Sunday Dinner: Avgolemono Soup

Avgolemono is a Greek soup (or sometimes a sauce) made with egg (avgo) and lemon (lemono) and usually chicken broth. I am not Greek. But my husband is and so I learned to make this soup the way his mother makes it, because… Well, because I wanted to, I guess.

This soup is the one a lot of Greek mothers make for their kids when they are sick, and it is a very nice comfort food. It’s plain but not bland, simple enough to not offend most palates. But it also has a bit of zing and enough flavor complexity to be eaten even when no one is ill. It is healthy and filling, and definitely a welcome dish on a cold, rainy day. 🙂

There are hundreds of variations of this soup. Some use milk. Some use cornstarch. Some use whole eggs, some use rice. I’m doing the one my mother in law makes. I hope you like it! Here goes. (It’s really easy.)

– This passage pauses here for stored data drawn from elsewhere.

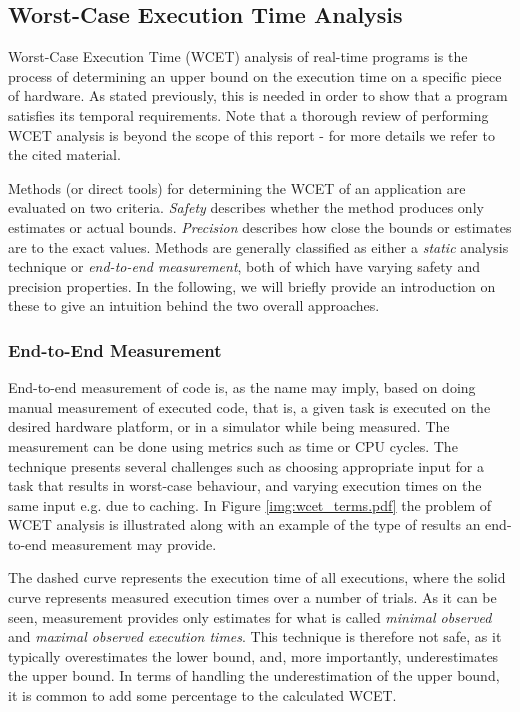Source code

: 
\subsection{Worst-Case Execution Time Analysis} %
\label{sub:worst_case_execution_time_analysis}
Worst-Case Execution Time (WCET) analysis of real-time programs is the process of determining an upper bound on the execution time on a specific piece of hardware\cite{Wilhelm:2008}. As stated previously, this is needed in order to show that a program satisfies its temporal requirements. Note that a thorough review of performing WCET analysis is beyond the scope of this report - for more details we refer to the cited material.

Methods (or direct tools) for determining the WCET of an application are evaluated on two criteria. \textit{Safety} describes whether the method produces only estimates or actual bounds. \textit{Precision} describes how close the bounds or estimates are to the exact values. Methods are generally classified as either a \textit{static} analysis technique or \textit{end-to-end measurement}, both of which have varying safety and precision properties. In the following, we will briefly provide an introduction on these to give an intuition behind the two overall approaches.

\subsubsection{End-to-End Measurement}
End-to-end measurement of code is, as the name may imply, based on doing manual measurement of executed code, that is, a given task is executed on the desired hardware platform, or in a simulator while being measured. The measurement can be done using metrics such as time or CPU cycles. The technique presents several challenges such as choosing appropriate input for a task that results in worst-case behaviour, and varying execution times on the same input e.g. due to caching.
In Figure \ref{img:wcet_terms.pdf} the problem of WCET analysis is illustrated along with an example of the type of results an end-to-end measurement may provide.


The dashed curve represents the execution time of all executions, where the solid curve represents measured execution times over a number of trials. As it can be seen, measurement provides only estimates for what is called \textit{minimal observed} and \textit{maximal observed execution times}. This technique is therefore not safe, as it typically overestimates the lower bound, and, more importantly, underestimates the upper bound. In terms of handling the underestimation of the upper bound, it is common to add some percentage to the calculated WCET. 

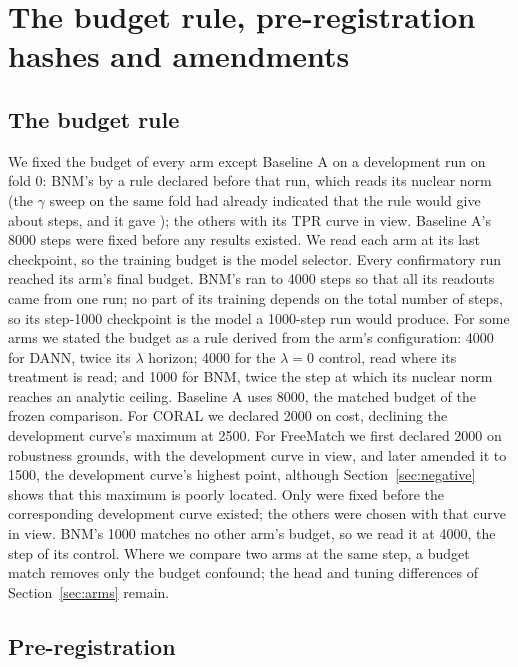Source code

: \section{The budget rule, pre-registration hashes and amendments}
\label{sec:hashes}

\subsection{The budget rule}
\label{sec:budget-detail}

We fixed the budget of every arm except Baseline A on a development run on fold 0: BNM's by a
rule declared before that run, which reads its nuclear norm (the $\gamma$ sweep on the same fold
had already indicated that the rule would give about \bnmBudgetPreview{} steps, and it gave
\bnmBudgetSteps{}); the others with its TPR curve in view. Baseline A's 8000 steps were fixed before any results existed. We read each arm at its
last checkpoint, so the training budget is the model selector. Every confirmatory run
reached its arm's final budget. BNM's ran to 4000 steps so that all its readouts came from one
run; no part of its training depends on the total number of steps, so its step-1000 checkpoint
is the model a 1000-step run would produce. For some arms we stated the budget as a rule derived
from the arm's configuration: 4000 for DANN, twice its $\lambda$
horizon; 4000 for the $\lambda=0$ control, read where its treatment is read; and 1000 for BNM,
twice the step at which its nuclear norm reaches an analytic ceiling. Baseline A uses 8000, the
matched budget of the frozen comparison. For CORAL we declared 2000 on cost, declining the
development curve's maximum at 2500. For FreeMatch we first declared 2000 on robustness
grounds, with the development curve in view, and later amended it to 1500, the development
curve's highest point, although Section~\ref{sec:negative} shows that this maximum is poorly
located. Only \rwBudgetPreCurve{} were fixed before the corresponding
development curve existed; the others were chosen with that curve in view. BNM's 1000 matches
no other arm's budget, so we read it at 4000, the step of its control. Where we compare two arms
at the same step, a budget match removes only the budget confound; the head and tuning
differences of Section~\ref{sec:arms} remain.

\subsection{Pre-registration}
\label{sec:prereg-detail}

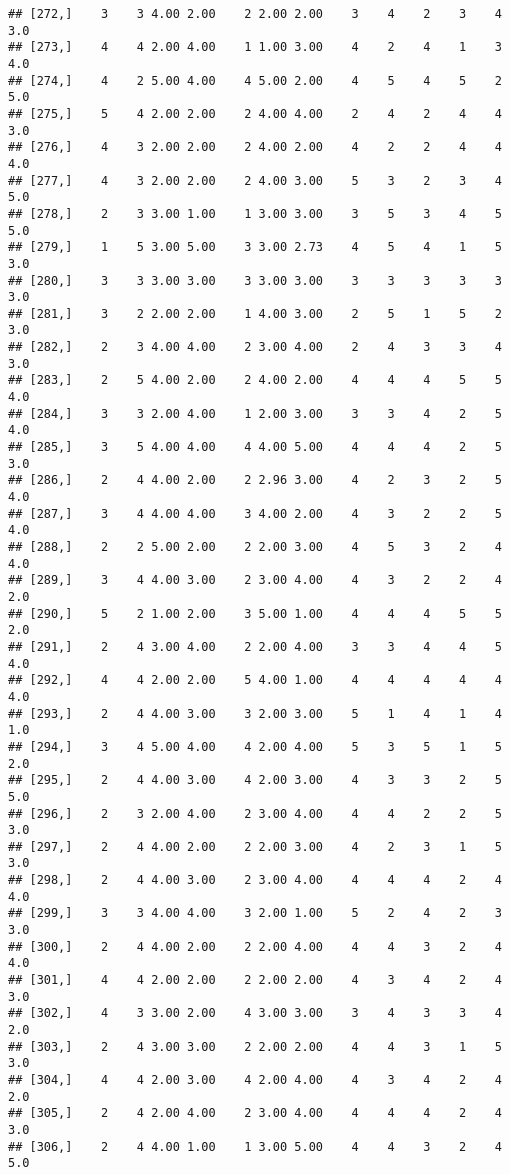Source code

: \documentclass[]{article}
\begin{document}
\begin{verbatim}
## [272,]    3    3 4.00 2.00    2 2.00 2.00    3    4    2    3    4  3.0
## [273,]    4    4 2.00 4.00    1 1.00 3.00    4    2    4    1    3  4.0
## [274,]    4    2 5.00 4.00    4 5.00 2.00    4    5    4    5    2  5.0
## [275,]    5    4 2.00 2.00    2 4.00 4.00    2    4    2    4    4  3.0
## [276,]    4    3 2.00 2.00    2 4.00 2.00    4    2    2    4    4  4.0
## [277,]    4    3 2.00 2.00    2 4.00 3.00    5    3    2    3    4  5.0
## [278,]    2    3 3.00 1.00    1 3.00 3.00    3    5    3    4    5  5.0
## [279,]    1    5 3.00 5.00    3 3.00 2.73    4    5    4    1    5  3.0
## [280,]    3    3 3.00 3.00    3 3.00 3.00    3    3    3    3    3  3.0
## [281,]    3    2 2.00 2.00    1 4.00 3.00    2    5    1    5    2  3.0
## [282,]    2    3 4.00 4.00    2 3.00 4.00    2    4    3    3    4  3.0
## [283,]    2    5 4.00 2.00    2 4.00 2.00    4    4    4    5    5  4.0
## [284,]    3    3 2.00 4.00    1 2.00 3.00    3    3    4    2    5  4.0
## [285,]    3    5 4.00 4.00    4 4.00 5.00    4    4    4    2    5  3.0
## [286,]    2    4 4.00 2.00    2 2.96 3.00    4    2    3    2    5  4.0
## [287,]    3    4 4.00 4.00    3 4.00 2.00    4    3    2    2    5  4.0
## [288,]    2    2 5.00 2.00    2 2.00 3.00    4    5    3    2    4  4.0
## [289,]    3    4 4.00 3.00    2 3.00 4.00    4    3    2    2    4  2.0
## [290,]    5    2 1.00 2.00    3 5.00 1.00    4    4    4    5    5  2.0
## [291,]    2    4 3.00 4.00    2 2.00 4.00    3    3    4    4    5  4.0
## [292,]    4    4 2.00 2.00    5 4.00 1.00    4    4    4    4    4  4.0
## [293,]    2    4 4.00 3.00    3 2.00 3.00    5    1    4    1    4  1.0
## [294,]    3    4 5.00 4.00    4 2.00 4.00    5    3    5    1    5  2.0
## [295,]    2    4 4.00 3.00    4 2.00 3.00    4    3    3    2    5  5.0
## [296,]    2    3 2.00 4.00    2 3.00 4.00    4    4    2    2    5  3.0
## [297,]    2    4 4.00 2.00    2 2.00 3.00    4    2    3    1    5  3.0
## [298,]    2    4 4.00 3.00    2 3.00 4.00    4    4    4    2    4  4.0
## [299,]    3    3 4.00 4.00    3 2.00 1.00    5    2    4    2    3  3.0
## [300,]    2    4 4.00 2.00    2 2.00 4.00    4    4    3    2    4  4.0
## [301,]    4    4 2.00 2.00    2 2.00 2.00    4    3    4    2    4  3.0
## [302,]    4    3 3.00 2.00    4 3.00 3.00    3    4    3    3    4  2.0
## [303,]    2    4 3.00 3.00    2 2.00 2.00    4    4    3    1    5  3.0
## [304,]    4    4 2.00 3.00    4 2.00 4.00    4    3    4    2    4  2.0
## [305,]    2    4 2.00 4.00    2 3.00 4.00    4    4    4    2    4  3.0
## [306,]    2    4 4.00 1.00    1 3.00 5.00    4    4    3    2    4  5.0

\end{verbatim}
\end{document}
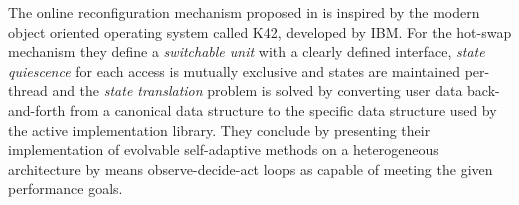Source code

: The online reconfiguration mechanism proposed in \cite{evolvable} is inspired by the modern object oriented operating system called K42, developed by IBM. For the hot-swap mechanism they define a \emph{switchable unit} with a clearly defined interface, \emph{state quiescence} for each access is mutually exclusive and states are maintained per-thread and the \emph{state translation} problem is solved by converting user data back-and-forth from a canonical data structure to the specific data structure used by the active implementation library. They conclude by presenting their implementation of evolvable self-adaptive methods on a heterogeneous architecture by means observe-decide-act loops as capable of meeting the given performance goals. 

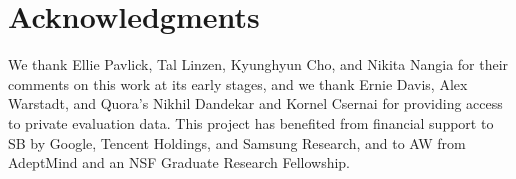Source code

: \section*{Acknowledgments}
We thank Ellie Pavlick, Tal Linzen, Kyunghyun Cho, and Nikita Nangia for their comments on this work at its early stages, and we thank Ernie Davis, Alex Warstadt, and Quora's Nikhil Dandekar and Kornel Csernai for providing access to private evaluation data. 
This project has benefited from financial support to SB by Google, Tencent Holdings, and Samsung Research, and to AW from AdeptMind and an NSF Graduate Research Fellowship.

So step one is you need a great chicken stock. I am old fashioned (being raised by an Italian grandmother will do that, lol) so I make my own stock by boiling the carcass of a previously roasted bird. If you are unfamiliar with this process (and it shocks me how many people are) all you have to do is take a chicken which you have roasted and eaten, pick off all the remaining good meat and set it aside (for sandwiches or whatever) and put the whole thing – bones, skin, jelly-broth and all – into a stock pot, cover it with water, and boil it for about two hours. Then strain it and you’ll have a fantastic, and pretty much free, chicken stock. And no gross boiled chicken to eat (how do people deal with that???)

Take your stock and bring it to a boil. Add some orzo pasta. I usually use half a box, which is maybe like a cup? A cup and a half? Don’t sweat it, just dump it in. You’re cooking here, not building a rocket!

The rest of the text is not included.